[Opening Records to use section]
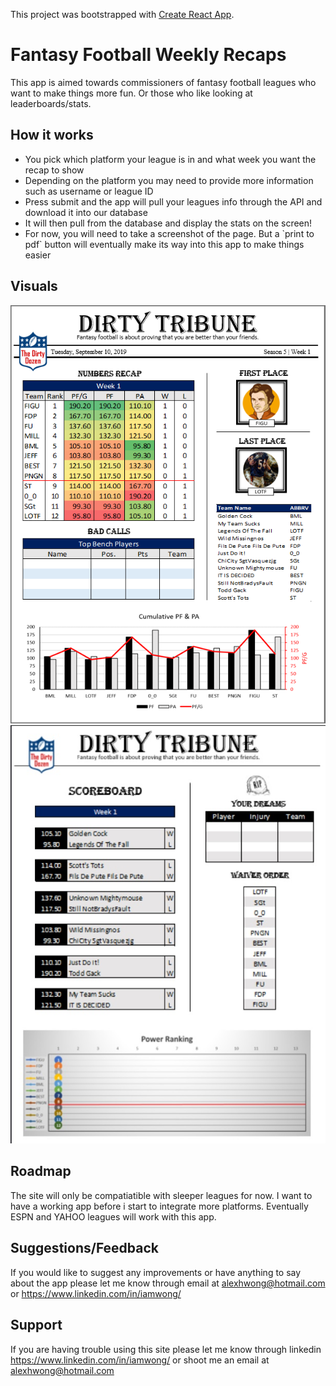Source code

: This project was bootstrapped with [Create React App](https://github.com/facebook/create-react-app).

# Fantasy Football Weekly Recaps


This app is aimed towards commissioners of fantasy football leagues who want to make things more fun. Or those who like looking at leaderboards/stats. 

## How it works

<ul>
  <li>You pick which platform your league is in and what week you want the recap to show</li>
  <li>Depending on the platform you may need to provide more information such as username or league ID</li>
  <li>Press submit and the app will pull your leagues info through the API and download it into our database</li>
  <li>It will then pull from the database and display the stats on the screen!</li>
  <li>For now, you will need to take a screenshot of the page. But a `print to pdf` button will eventually make its way into this app to make things easier</li>
</ul>

## Visuals


![Image](./client/public/images/fantasy.jpg "fantasy")  ![Image](./client/public/images/fantasy2.jpg "fantasy2")


## Roadmap


The site will only be compatiatible with sleeper leagues for now. I want to have a working app before i start to integrate more platforms. Eventually ESPN and YAHOO leagues will work with this app. 


## Suggestions/Feedback


If you would like to suggest any improvements or have anything to say about the app please let me know through email at alexhwong@hotmail.com or https://www.linkedin.com/in/iamwong/



## Support


If you are having trouble using this site please let me know through linkedin https://www.linkedin.com/in/iamwong/ or shoot me an email at alexhwong@hotmail.com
[Closing Records to use section]
Your task is to output exactly the lines running from the one with "<li>Depending on the" through the final line of the material above, with both ends included.

  <li>Depending on the platform you may need to provide more information such as username or league ID</li>
  <li>Press submit and the app will pull your leagues info through the API and download it into our database</li>
  <li>It will then pull from the database and display the stats on the screen!</li>
  <li>For now, you will need to take a screenshot of the page. But a `print to pdf` button will eventually make its way into this app to make things easier</li>
</ul>

## Visuals


![Image](./client/public/images/fantasy.jpg "fantasy")  ![Image](./client/public/images/fantasy2.jpg "fantasy2")


## Roadmap


The site will only be compatiatible with sleeper leagues for now. I want to have a working app before i start to integrate more platforms. Eventually ESPN and YAHOO leagues will work with this app. 


## Suggestions/Feedback


If you would like to suggest any improvements or have anything to say about the app please let me know through email at alexhwong@hotmail.com or https://www.linkedin.com/in/iamwong/



## Support


If you are having trouble using this site please let me know through linkedin https://www.linkedin.com/in/iamwong/ or shoot me an email at alexhwong@hotmail.com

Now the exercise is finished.